**TASK GOAL:** The answer is a number and only a number: how many lines of the data include the string "every"?

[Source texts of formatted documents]
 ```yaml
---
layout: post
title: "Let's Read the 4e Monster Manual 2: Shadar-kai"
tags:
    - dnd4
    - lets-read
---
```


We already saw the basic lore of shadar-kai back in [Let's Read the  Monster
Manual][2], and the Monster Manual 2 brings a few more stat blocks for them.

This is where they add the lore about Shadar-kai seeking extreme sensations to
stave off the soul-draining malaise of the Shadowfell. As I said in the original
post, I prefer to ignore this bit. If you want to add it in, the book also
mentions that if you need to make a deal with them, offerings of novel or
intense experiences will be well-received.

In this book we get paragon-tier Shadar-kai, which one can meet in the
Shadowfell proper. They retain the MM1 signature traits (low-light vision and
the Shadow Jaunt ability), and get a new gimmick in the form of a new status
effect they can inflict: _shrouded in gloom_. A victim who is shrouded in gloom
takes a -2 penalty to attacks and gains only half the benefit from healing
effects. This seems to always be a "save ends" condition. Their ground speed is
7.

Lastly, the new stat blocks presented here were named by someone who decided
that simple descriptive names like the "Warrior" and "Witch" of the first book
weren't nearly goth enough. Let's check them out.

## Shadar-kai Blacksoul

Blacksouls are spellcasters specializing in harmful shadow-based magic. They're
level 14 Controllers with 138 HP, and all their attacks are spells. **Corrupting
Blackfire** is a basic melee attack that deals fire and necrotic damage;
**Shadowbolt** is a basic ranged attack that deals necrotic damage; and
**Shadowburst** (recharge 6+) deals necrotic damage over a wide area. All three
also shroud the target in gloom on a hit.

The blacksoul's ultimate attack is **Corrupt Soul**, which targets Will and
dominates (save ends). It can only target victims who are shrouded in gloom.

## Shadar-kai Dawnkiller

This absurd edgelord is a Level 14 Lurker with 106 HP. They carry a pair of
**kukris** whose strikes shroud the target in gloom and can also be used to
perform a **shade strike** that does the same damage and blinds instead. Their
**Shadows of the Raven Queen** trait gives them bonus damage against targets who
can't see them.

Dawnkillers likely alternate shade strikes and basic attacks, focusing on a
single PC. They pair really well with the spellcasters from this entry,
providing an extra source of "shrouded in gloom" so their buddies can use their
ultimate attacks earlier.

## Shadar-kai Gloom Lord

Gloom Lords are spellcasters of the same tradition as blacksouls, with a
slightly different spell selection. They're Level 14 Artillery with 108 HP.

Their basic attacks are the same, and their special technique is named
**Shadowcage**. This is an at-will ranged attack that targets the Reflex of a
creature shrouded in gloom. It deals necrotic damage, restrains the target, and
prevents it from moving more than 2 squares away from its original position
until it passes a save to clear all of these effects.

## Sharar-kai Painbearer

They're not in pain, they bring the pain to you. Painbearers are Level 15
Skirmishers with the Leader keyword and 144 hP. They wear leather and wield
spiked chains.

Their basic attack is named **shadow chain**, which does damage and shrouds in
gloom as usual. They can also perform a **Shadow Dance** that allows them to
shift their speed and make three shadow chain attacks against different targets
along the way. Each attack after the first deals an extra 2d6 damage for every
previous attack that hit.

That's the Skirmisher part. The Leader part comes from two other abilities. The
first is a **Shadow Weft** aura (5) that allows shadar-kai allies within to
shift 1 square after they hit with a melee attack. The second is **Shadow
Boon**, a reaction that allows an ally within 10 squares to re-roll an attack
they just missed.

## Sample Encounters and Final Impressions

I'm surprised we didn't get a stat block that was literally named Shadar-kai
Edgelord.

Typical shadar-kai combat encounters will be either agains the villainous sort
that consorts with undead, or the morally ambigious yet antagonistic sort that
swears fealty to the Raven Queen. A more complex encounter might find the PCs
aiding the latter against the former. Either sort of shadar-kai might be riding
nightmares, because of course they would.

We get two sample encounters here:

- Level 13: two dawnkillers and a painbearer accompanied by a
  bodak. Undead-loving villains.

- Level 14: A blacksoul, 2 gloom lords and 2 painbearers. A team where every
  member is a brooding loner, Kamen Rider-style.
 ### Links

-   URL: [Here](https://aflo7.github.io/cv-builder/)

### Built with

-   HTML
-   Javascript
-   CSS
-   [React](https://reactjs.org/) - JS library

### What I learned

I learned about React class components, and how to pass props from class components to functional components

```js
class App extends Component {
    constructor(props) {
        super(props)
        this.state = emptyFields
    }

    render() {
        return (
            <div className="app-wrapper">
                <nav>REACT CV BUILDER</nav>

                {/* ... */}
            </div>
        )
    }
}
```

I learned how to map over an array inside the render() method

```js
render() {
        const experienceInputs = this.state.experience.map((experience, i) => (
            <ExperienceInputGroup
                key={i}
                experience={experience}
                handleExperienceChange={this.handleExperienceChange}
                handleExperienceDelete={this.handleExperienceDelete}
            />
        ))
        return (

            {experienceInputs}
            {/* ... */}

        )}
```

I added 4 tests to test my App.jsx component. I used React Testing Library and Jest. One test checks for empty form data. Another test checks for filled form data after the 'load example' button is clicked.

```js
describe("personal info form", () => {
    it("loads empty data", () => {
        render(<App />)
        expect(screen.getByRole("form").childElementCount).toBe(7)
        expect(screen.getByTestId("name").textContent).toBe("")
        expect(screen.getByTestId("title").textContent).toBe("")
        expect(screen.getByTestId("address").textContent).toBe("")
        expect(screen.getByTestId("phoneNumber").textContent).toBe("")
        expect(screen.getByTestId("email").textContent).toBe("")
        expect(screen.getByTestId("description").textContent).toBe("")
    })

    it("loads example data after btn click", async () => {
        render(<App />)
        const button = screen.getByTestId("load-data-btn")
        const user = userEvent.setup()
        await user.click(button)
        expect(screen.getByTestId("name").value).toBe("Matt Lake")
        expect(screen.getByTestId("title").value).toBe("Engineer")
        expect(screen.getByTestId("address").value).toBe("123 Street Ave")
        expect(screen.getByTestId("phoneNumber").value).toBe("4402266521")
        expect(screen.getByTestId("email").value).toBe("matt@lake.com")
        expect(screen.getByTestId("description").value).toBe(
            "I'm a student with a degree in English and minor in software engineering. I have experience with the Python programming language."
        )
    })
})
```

**TASK RESULT:** 2